Information supplied.
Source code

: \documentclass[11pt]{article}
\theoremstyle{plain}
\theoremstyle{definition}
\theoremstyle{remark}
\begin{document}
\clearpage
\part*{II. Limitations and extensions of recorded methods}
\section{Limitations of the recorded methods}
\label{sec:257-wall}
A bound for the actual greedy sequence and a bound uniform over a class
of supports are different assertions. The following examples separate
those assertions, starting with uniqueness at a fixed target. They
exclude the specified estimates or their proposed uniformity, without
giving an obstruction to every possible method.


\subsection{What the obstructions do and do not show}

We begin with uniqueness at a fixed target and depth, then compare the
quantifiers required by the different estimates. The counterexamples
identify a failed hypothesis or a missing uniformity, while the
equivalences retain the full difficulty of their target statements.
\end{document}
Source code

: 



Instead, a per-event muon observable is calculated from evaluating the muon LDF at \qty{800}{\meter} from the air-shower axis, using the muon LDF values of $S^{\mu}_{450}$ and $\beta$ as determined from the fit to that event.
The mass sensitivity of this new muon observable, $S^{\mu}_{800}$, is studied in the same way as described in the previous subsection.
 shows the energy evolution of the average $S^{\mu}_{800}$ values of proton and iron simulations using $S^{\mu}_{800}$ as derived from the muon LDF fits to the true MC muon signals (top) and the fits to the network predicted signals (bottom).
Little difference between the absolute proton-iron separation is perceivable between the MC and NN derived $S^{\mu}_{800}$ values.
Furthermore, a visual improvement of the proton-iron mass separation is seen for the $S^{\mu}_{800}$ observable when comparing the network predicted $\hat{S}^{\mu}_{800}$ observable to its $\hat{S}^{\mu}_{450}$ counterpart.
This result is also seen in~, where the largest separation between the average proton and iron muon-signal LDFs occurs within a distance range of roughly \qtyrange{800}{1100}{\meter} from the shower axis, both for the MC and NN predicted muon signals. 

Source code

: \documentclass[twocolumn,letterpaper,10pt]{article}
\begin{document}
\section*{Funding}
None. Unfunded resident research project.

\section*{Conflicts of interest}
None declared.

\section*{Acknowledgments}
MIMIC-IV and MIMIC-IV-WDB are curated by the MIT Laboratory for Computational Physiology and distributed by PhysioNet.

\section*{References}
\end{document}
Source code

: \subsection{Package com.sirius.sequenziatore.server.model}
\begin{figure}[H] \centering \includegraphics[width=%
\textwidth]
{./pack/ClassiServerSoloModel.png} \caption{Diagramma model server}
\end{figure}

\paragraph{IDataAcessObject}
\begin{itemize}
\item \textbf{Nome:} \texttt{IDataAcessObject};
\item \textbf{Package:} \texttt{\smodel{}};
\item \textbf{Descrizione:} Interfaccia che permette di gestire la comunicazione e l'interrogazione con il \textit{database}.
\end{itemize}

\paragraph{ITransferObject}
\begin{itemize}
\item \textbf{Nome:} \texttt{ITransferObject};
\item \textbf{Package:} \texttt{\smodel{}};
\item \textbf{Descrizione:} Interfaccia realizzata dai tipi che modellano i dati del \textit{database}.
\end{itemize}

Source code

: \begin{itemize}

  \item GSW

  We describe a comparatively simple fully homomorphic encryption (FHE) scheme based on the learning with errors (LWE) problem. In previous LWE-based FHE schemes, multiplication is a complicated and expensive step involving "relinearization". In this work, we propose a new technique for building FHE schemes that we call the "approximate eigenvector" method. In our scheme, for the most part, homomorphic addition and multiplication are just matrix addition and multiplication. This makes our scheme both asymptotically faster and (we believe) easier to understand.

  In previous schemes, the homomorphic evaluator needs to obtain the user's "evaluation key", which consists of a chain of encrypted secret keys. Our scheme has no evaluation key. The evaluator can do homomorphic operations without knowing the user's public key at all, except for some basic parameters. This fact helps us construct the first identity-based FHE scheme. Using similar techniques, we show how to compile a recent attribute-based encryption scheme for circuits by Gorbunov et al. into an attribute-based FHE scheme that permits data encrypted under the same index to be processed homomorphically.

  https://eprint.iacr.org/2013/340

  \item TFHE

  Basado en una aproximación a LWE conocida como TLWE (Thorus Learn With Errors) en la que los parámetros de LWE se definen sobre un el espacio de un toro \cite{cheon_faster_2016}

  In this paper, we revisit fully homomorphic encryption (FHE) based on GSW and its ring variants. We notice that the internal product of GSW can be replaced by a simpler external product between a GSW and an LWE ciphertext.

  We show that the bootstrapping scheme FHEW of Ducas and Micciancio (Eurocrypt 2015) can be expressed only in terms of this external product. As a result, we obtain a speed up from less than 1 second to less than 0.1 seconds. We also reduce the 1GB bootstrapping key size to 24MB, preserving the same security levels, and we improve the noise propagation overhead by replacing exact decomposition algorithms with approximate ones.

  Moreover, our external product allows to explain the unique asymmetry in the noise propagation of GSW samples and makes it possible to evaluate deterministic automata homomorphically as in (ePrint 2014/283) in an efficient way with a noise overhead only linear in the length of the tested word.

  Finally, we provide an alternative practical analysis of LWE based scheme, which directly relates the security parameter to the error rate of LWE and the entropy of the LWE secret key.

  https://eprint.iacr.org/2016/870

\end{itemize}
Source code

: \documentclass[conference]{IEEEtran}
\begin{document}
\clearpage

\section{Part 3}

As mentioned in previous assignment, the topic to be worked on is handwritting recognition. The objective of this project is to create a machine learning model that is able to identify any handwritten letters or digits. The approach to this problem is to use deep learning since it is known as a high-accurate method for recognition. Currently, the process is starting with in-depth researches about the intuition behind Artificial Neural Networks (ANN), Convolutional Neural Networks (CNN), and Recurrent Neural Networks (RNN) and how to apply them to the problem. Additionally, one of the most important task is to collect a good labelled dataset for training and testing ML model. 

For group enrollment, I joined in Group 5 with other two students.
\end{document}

Brief.
Extract, from the material above, each line holding the word "fixed".

Response area.
those assertions, starting with uniqueness at a fixed target. They
We begin with uniqueness at a fixed target and depth, then compare the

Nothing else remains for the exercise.